Source texts of formatted documents:

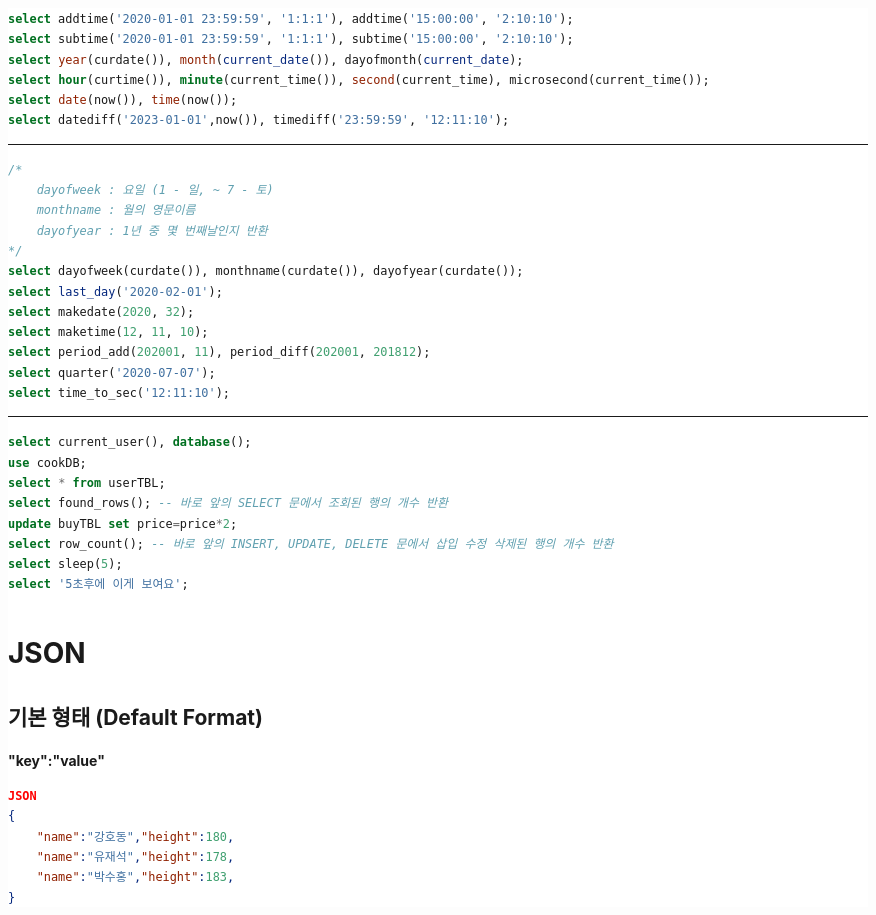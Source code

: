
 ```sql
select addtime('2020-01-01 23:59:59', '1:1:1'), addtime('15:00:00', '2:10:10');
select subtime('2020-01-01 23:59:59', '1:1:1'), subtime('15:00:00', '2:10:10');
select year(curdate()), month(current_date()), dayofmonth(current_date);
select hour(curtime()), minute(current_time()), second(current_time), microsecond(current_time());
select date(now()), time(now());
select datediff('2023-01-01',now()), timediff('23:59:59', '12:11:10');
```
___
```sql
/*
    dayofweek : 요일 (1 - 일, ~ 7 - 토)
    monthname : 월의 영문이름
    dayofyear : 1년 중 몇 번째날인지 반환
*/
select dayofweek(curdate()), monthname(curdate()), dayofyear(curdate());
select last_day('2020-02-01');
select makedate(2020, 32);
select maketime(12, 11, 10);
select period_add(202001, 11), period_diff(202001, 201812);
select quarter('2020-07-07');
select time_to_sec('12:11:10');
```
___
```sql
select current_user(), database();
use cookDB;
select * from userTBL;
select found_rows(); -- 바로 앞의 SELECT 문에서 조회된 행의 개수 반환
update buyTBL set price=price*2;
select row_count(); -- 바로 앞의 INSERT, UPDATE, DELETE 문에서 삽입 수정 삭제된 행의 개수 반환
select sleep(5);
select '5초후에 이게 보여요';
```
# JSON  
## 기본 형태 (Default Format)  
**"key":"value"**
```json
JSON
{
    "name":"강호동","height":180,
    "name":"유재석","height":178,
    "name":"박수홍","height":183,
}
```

=== TASK OBJECTIVE ===
Looking at the records above, work out how many lines contain "monthname". Give the number only.

=== RESULT BELOW ===
2